* [What the task requires]: Copy each line of the records that contains the word "Fairy".
-------- Data in this exercise
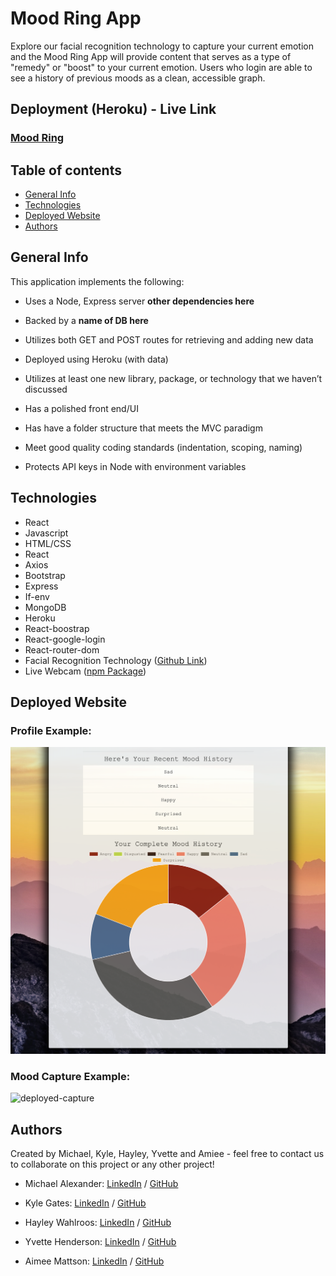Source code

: # Mood Ring App
Explore our facial recognition technology to capture your current emotion and the Mood Ring App will provide content that serves as a type of "remedy" or "boost" to your current emotion. Users who login are able to see a history of previous moods as a clean, accessible graph.

## Deployment (Heroku) - Live Link
### [Mood Ring](https://moody-ring.herokuapp.com/)

## Table of contents
- [General Info](#general-info)
- [Technologies](#technologies)
- [Deployed Website](#deployed-website)
- [Authors](#authors)

## General Info
This application implements the following:

* Uses a Node, Express server ********other dependencies here********

* Backed by a **************name of DB here**************

* Utilizes both GET and POST routes for retrieving and adding new data

* Deployed using Heroku (with data)

* Utilizes at least one new library, package, or technology that we haven’t discussed

* Has a polished front end/UI

* Has have a folder structure that meets the MVC paradigm

* Meet good quality coding standards (indentation, scoping, naming)

* Protects API keys in Node with environment variables

## Technologies
* React
* Javascript
* HTML/CSS
* React
* Axios
* Bootstrap
* Express
* If-env
* MongoDB
* Heroku
* React-boostrap
* React-google-login
* React-router-dom
* Facial Recognition Technology ([Github Link](https://github.com/justadudewhohacks/face-api.js/))
* Live Webcam ([npm Package](https://www.npmjs.com/package/react-webcam))

## Deployed Website
### Profile Example:
<img src="./client/src/profile.png" alt="deployed-profile">

### Mood Capture Example:
<img src="./client/src/moodCapture.png" alt="deployed-capture">


## Authors
Created by Michael, Kyle, Hayley, Yvette and Amiee - feel free to contact us to collaborate on this project or any other project!

* Michael Alexander: [LinkedIn](https://www.linkedin.com/in/michael-m-alexander/) / [GitHub](https://github.com/ALEX00100alex)

* Kyle Gates: [LinkedIn](https://www.linkedin.com/in/kyle-gates-62a131184/) / [GitHub](https://github.com/gateskyle)

* Hayley Wahlroos: [LinkedIn](https://www.linkedin.com/in/wahlroos/) / [GitHub](https://github.com/haywah27)

* Yvette Henderson: [LinkedIn](https://www.linkedin.com/in/yvette-henderson/) / [GitHub](https://github.com/yvettehenderson)

* Aimee Mattson: [LinkedIn](https://www.linkedin.com/in/aimee-mattson-bb060398/) / [GitHub](https://github.com/jinxdoll)

<!-- * [Michael Alexander](https://github.com/ALEX00100alex)
* [Kyle Gates](https://github.com/gateskyle)
* [Hayley Wahlroos](https://github.com/haywah27)
* [Yvette Henderson](https://github.com/yvettehenderson)
* [Aimee Mattson ](https://github.com/jinxdoll) -->
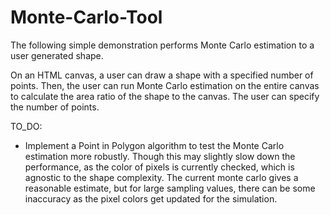 # Monte-Carlo-Tool

The following simple demonstration performs Monte Carlo estimation to a user generated shape.

On an HTML canvas, a user can draw a shape with a specified number of points. Then, the user can run Monte Carlo estimation on
the entire canvas to calculate the area ratio of the shape to the canvas. The user can specify the number of points.

TO_DO:
- Implement a Point in Polygon algorithm to test the Monte Carlo estimation more robustly. Though this may slightly slow down the
performance, as the color of pixels is currently checked, which is agnostic to the shape complexity. The current monte carlo
gives a reasonable estimate, but for large sampling values, there can be some inaccuracy as the pixel colors get updated for the
simulation.
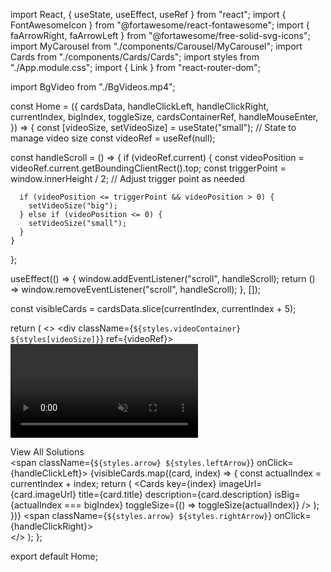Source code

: import React, { useState, useEffect, useRef } from "react";
import { FontAwesomeIcon } from "@fortawesome/react-fontawesome";
import { faArrowRight, faArrowLeft } from "@fortawesome/free-solid-svg-icons";
import MyCarousel from "./components/Carousel/MyCarousel";
import Cards from "./components/Cards/Cards";
import styles from "./App.module.css";
import { Link } from "react-router-dom";

import BgVideo from "./BgVideos.mp4";

const Home = ({
  cardsData,
  handleClickLeft,
  handleClickRight,
  currentIndex,
  bigIndex,
  toggleSize,
  cardsContainerRef,
  handleMouseEnter,
}) => {
  const [videoSize, setVideoSize] = useState("small"); // State to manage video size
  const videoRef = useRef(null);

  const handleScroll = () => {
    if (videoRef.current) {
      const videoPosition = videoRef.current.getBoundingClientRect().top;
      const triggerPoint = window.innerHeight / 2; // Adjust trigger point as needed

      if (videoPosition <= triggerPoint && videoPosition > 0) {
        setVideoSize("big");
      } else if (videoPosition <= 0) {
        setVideoSize("small");
      }
    }
  };

  useEffect(() => {
    window.addEventListener("scroll", handleScroll);
    return () => window.removeEventListener("scroll", handleScroll);
  }, []);

  const visibleCards = cardsData.slice(currentIndex, currentIndex + 5);

  return (
    <>
      <MyCarousel />
      <div className={`${styles.videoContainer} ${styles[videoSize]}`} ref={videoRef}>
        <video
          className={styles.video}
          src={BgVideo}
          controls
          muted
          autoPlay
          loop
        />
      </div>
      <div
        className={styles.cardsContainer}
        ref={cardsContainerRef}
        onMouseEnter={handleMouseEnter}
      >
        <div className={styles.viewAllContainer}>
          <Link to="/all-cards" className={styles.viewAllButton}>
            View All Solutions <FontAwesomeIcon icon={faArrowRight} className={styles.icon} />
          </Link>
        </div>
        <span className={`${styles.arrow} ${styles.leftArrow}`} onClick={handleClickLeft}>
          <FontAwesomeIcon icon={faArrowLeft} title="Previous" />
        </span>
        {visibleCards.map((card, index) => {
          const actualIndex = currentIndex + index;
          return (
            <Cards
              key={index}
              imageUrl={card.imageUrl}
              title={card.title}
              description={card.description}
              isBig={actualIndex === bigIndex}
              toggleSize={() => toggleSize(actualIndex)}
            />
          );
        })}
        <span className={`${styles.arrow} ${styles.rightArrow}`} onClick={handleClickRight}>
          <FontAwesomeIcon icon={faArrowRight} title="Next" />
        </span>
      </div>
    </>
  );
};

export default Home;
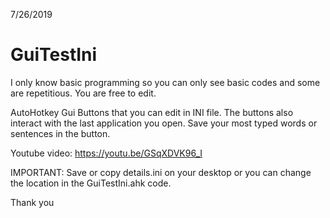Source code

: 7/26/2019

# GuiTestIni

I only know basic programming so you can only see basic codes and some are repetitious. You are free to edit.

AutoHotkey Gui Buttons that you can edit in INI file. 
The buttons also interact with the last application you open. 
Save your most typed words or sentences in the button.

Youtube video: https://youtu.be/GSqXDVK96_I

IMPORTANT: Save or copy details.ini on your desktop or you can change the location in the GuiTestIni.ahk code.

Thank you
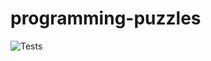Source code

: # programming-puzzles

![Tests](https://github.com/ardavanghaffari/programming-puzzles/actions/workflows/build.yaml/badge.svg)
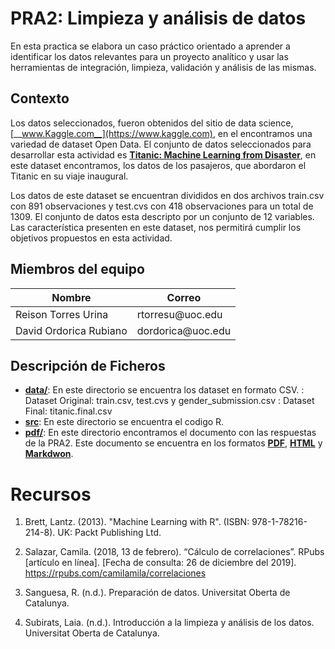 
# PRA2: Limpieza y análisis de datos

En esta practica se elabora un caso práctico orientado a aprender a identificar los datos relevantes para un proyecto analítico y usar las herramientas de integración, limpieza, validación y análisis de las mismas. 

## Contexto

Los datos seleccionados, fueron obtenidos del sitio de data science, [__www.Kaggle.com__](https://www.kaggle.com), en el encontramos una variedad de dataset Open Data. El conjunto de datos seleccionados para desarrollar esta actividad es [__Titanic: Machine Learning from Disaster__](https://www.kaggle.com/c/titanic), en este dataset encontramos, los datos de los pasajeros, que abordaron el Titanic en su viaje inaugural.

Los datos de este dataset se encuentran divididos en dos archivos train.csv con 891 observaciones y test.cvs con 418 observaciones para un total de 1309. El conjunto de datos esta descripto por un conjunto de 12 variables. Las característica presenten en este dataset, nos permitirá cumplir los objetivos propuestos en esta actividad. 

## Miembros del equipo

|  Nombre |   Correo |
|---|---|
| Reison Torres Urina |  rtorresu\@uoc.edu  |
| David Ordorica Rubiano |  dordorica\@uoc.edu  |
 

## Descripción de Ficheros

* __[data/](https://github.com/reison-torres/PRAC2_cleanandanalysis/tree/master/datos)__: En este directorio se encuentra los dataset en formato CSV.
 : Dataset Original: train.csv, test.cvs y gender_submission.csv
 : Dataset Final: titanic.final.csv
* __[src](https://github.com/reison-torres/PRAC2_cleanandanalysis/tree/master/src)__: En este directorio se encuentra el codigo R.
* __[pdf/](https://github.com/reison-torres/webscraping/tree/master/pdf/)__: En este directorio encontramos el documento con las respuestas de la PRA2. Este documento se encuentra en los formatos __[PDF](https://github.com/reison-torres/PRAC2_cleanandanalysis/tree/master/pdf/respuestas.pdf)__, __[HTML](https://github.com/reison-torres/PRAC2_cleanandanalysis/tree/master/pdf/respuestas.html)__ y __[Markdwon](https://github.com/reison-torres/PRAC2_cleanandanalysis/tree/master/pdf/respuestas.Rmd)__.

# Recursos

1. Brett, Lantz. (2013). "Machine Learning with R". (ISBN: 978-1-78216-214-8). UK: Packt Publishing Ltd.

2. Salazar, Camila. (2018, 13 de febrero). “Cálculo de correlaciones”. RPubs [artículo en línea]. [Fecha de consulta: 26 de diciembre del 2019]. <https://rpubs.com/camilamila/correlaciones>

3. Sanguesa, R. (n.d.). Preparación de datos. Universitat Oberta de Catalunya.

4. Subirats, Laia. (n.d.). Introducción a la limpieza y análisis de los datos. Universitat Oberta de Catalunya.
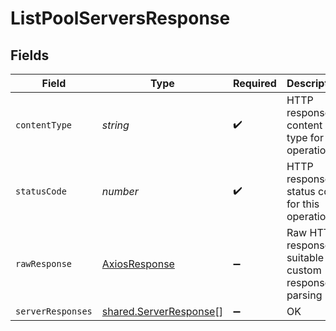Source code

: # ListPoolServersResponse


## Fields

| Field                                                            | Type                                                             | Required                                                         | Description                                                      |
| ---------------------------------------------------------------- | ---------------------------------------------------------------- | ---------------------------------------------------------------- | ---------------------------------------------------------------- |
| `contentType`                                                    | *string*                                                         | :heavy_check_mark:                                               | HTTP response content type for this operation                    |
| `statusCode`                                                     | *number*                                                         | :heavy_check_mark:                                               | HTTP response status code for this operation                     |
| `rawResponse`                                                    | [AxiosResponse](https://axios-http.com/docs/res_schema)          | :heavy_minus_sign:                                               | Raw HTTP response; suitable for custom response parsing          |
| `serverResponses`                                                | [shared.ServerResponse](../../models/shared/serverresponse.md)[] | :heavy_minus_sign:                                               | OK                                                               |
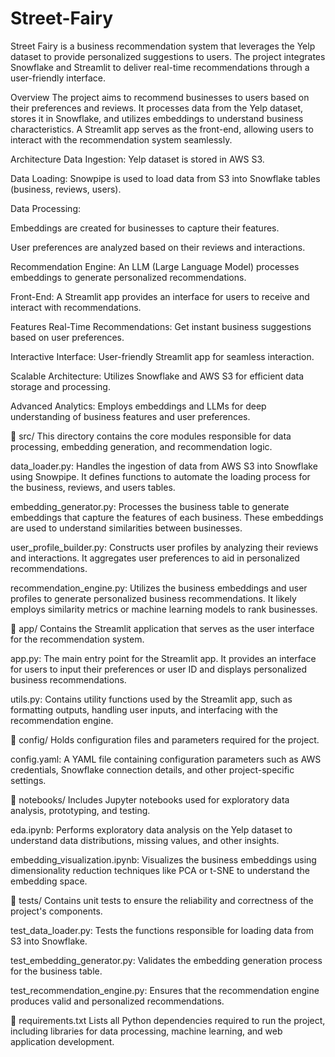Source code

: # Street-Fairy

Street Fairy is a business recommendation system that leverages the Yelp dataset to provide personalized suggestions to users. The project integrates Snowflake and Streamlit to deliver real-time recommendations through a user-friendly interface.

Overview
The project aims to recommend businesses to users based on their preferences and reviews. It processes data from the Yelp dataset, stores it in Snowflake, and utilizes embeddings to understand business characteristics. A Streamlit app serves as the front-end, allowing users to interact with the recommendation system seamlessly.

Architecture
Data Ingestion: Yelp dataset is stored in AWS S3.

Data Loading: Snowpipe is used to load data from S3 into Snowflake tables (business, reviews, users).

Data Processing:

Embeddings are created for businesses to capture their features.

User preferences are analyzed based on their reviews and interactions.

Recommendation Engine: An LLM (Large Language Model) processes embeddings to generate personalized recommendations.

Front-End: A Streamlit app provides an interface for users to receive and interact with recommendations.

Features
Real-Time Recommendations: Get instant business suggestions based on user preferences.

Interactive Interface: User-friendly Streamlit app for seamless interaction.

Scalable Architecture: Utilizes Snowflake and AWS S3 for efficient data storage and processing.

Advanced Analytics: Employs embeddings and LLMs for deep understanding of business features and user preferences.

📁 src/
This directory contains the core modules responsible for data processing, embedding generation, and recommendation logic.

data_loader.py:
Handles the ingestion of data from AWS S3 into Snowflake using Snowpipe. It defines functions to automate the loading process for the business, reviews, and users tables.

embedding_generator.py:
Processes the business table to generate embeddings that capture the features of each business. These embeddings are used to understand similarities between businesses.

user_profile_builder.py:
Constructs user profiles by analyzing their reviews and interactions. It aggregates user preferences to aid in personalized recommendations.

recommendation_engine.py:
Utilizes the business embeddings and user profiles to generate personalized business recommendations. It likely employs similarity metrics or machine learning models to rank businesses.

📁 app/
Contains the Streamlit application that serves as the user interface for the recommendation system.

app.py:
The main entry point for the Streamlit app. It provides an interface for users to input their preferences or user ID and displays personalized business recommendations.

utils.py:
Contains utility functions used by the Streamlit app, such as formatting outputs, handling user inputs, and interfacing with the recommendation engine.

📁 config/
Holds configuration files and parameters required for the project.

config.yaml:
A YAML file containing configuration parameters such as AWS credentials, Snowflake connection details, and other project-specific settings.

📁 notebooks/
Includes Jupyter notebooks used for exploratory data analysis, prototyping, and testing.

eda.ipynb:
Performs exploratory data analysis on the Yelp dataset to understand data distributions, missing values, and other insights.

embedding_visualization.ipynb:
Visualizes the business embeddings using dimensionality reduction techniques like PCA or t-SNE to understand the embedding space.

📁 tests/
Contains unit tests to ensure the reliability and correctness of the project's components.

test_data_loader.py:
Tests the functions responsible for loading data from S3 into Snowflake.

test_embedding_generator.py:
Validates the embedding generation process for the business table.

test_recommendation_engine.py:
Ensures that the recommendation engine produces valid and personalized recommendations.

📄 requirements.txt
Lists all Python dependencies required to run the project, including libraries for data processing, machine learning, and web application development.

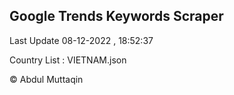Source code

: 

## Google Trends Keywords Scraper 
 
Last Update 08-12-2022 , 18:52:37

Country List :
VIETNAM.json



© Abdul Muttaqin 
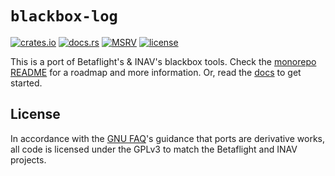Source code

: # `blackbox-log`

[![crates.io](https://img.shields.io/crates/v/blackbox-log)](https://crates.io/blackbox-log)
[![docs.rs](https://img.shields.io/docsrs/blackbox-log)](https://docs.rs/blackbox-log)
[![MSRV](https://img.shields.io/static/v1?logo=rust&label=MSRV&color=dea584&message=1.65)](https://github.com/rust-lang/rust/blob/master/RELEASES.md)
[![license](https://img.shields.io/github/license/wetheredge/blackbox)](https://github.com/wetheredge/blackbox/blob/main/COPYING)

This is a port of Betaflight's & INAV's blackbox tools. Check the [monorepo
README][readme] for a roadmap and more information. Or, read the
[docs](https://docs.rs/blackbox-log) to get started.

## License

In accordance with the [GNU FAQ][gpl-ports]'s guidance that ports are
derivative works, all code is licensed under the GPLv3 to match the Betaflight
and INAV projects.

[readme]: https://github.com/wetheredge/blackbox#readme
[gpl-ports]: https://www.gnu.org/licenses/gpl-faq.html#TranslateCode
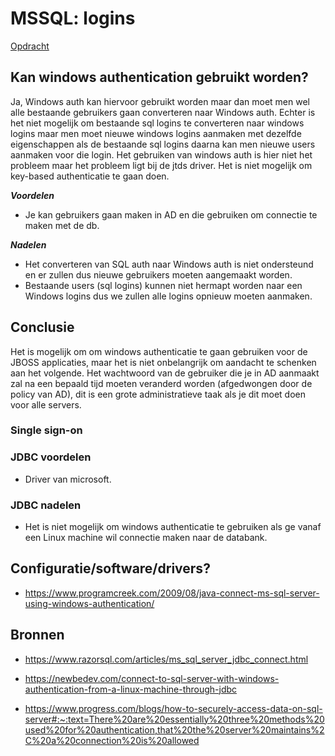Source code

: # MSSQL: logins

[Opdracht](../opdrachten/opdracht-mssql.md)

## Kan windows authentication gebruikt worden?

Ja, Windows auth kan hiervoor gebruikt worden maar dan moet men wel alle bestaande gebruikers gaan converteren naar Windows auth. Echter is het niet mogelijk om bestaande sql logins te converteren naar windows logins maar men moet nieuwe windows logins aanmaken met dezelfde eigenschappen als de bestaande sql logins daarna kan men nieuwe users aanmaken voor die login. Het gebruiken van windows auth is hier niet het probleem maar het probleem ligt bij de jtds driver. Het is niet mogelijk om key-based authenticatie te gaan doen.

___Voordelen___

- Je kan gebruikers gaan maken in AD en die gebruiken om connectie te maken met de db.

___Nadelen___

- Het converteren van SQL auth naar Windows auth is niet ondersteund en er zullen dus nieuwe gebruikers moeten aangemaakt worden.
- Bestaande users (sql logins) kunnen niet hermapt worden naar een Windows logins dus we zullen alle logins opnieuw moeten aanmaken.

## Conclusie

Het is mogelijk om om windows authenticatie te gaan gebruiken voor de JBOSS applicaties, maar het is niet onbelangrijk om aandacht te schenken aan het volgende. Het wachtwoord van de gebruiker die je in AD aanmaakt zal na een bepaald tijd moeten veranderd worden (afgedwongen door de policy van AD), dit is een grote administratieve taak als je dit moet doen voor alle servers.

### Single sign-on

### JDBC voordelen

- Driver van microsoft.

### JDBC nadelen

- Het is niet mogelijk om windows authenticatie te gebruiken als ge vanaf een Linux machine wil connectie maken naar de databank.

## Configuratie/software/drivers?

- <https://www.programcreek.com/2009/08/java-connect-ms-sql-server-using-windows-authentication/>

## Bronnen

- <https://www.razorsql.com/articles/ms_sql_server_jdbc_connect.html>
- <https://newbedev.com/connect-to-sql-server-with-windows-authentication-from-a-linux-machine-through-jdbc>

- <https://www.progress.com/blogs/how-to-securely-access-data-on-sql-server#:~:text=There%20are%20essentially%20three%20methods%20used%20for%20authentication,that%20the%20server%20maintains%2C%20a%20connection%20is%20allowed>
----------------
* [Your solution]:
: # Street-Fairy
Street Fairy is a business recommendation system that leverages the Yelp dataset to provide personalized suggestions to users. The project integrates Snowflake and Streamlit to deliver real-time recommendations through a user-friendly interface.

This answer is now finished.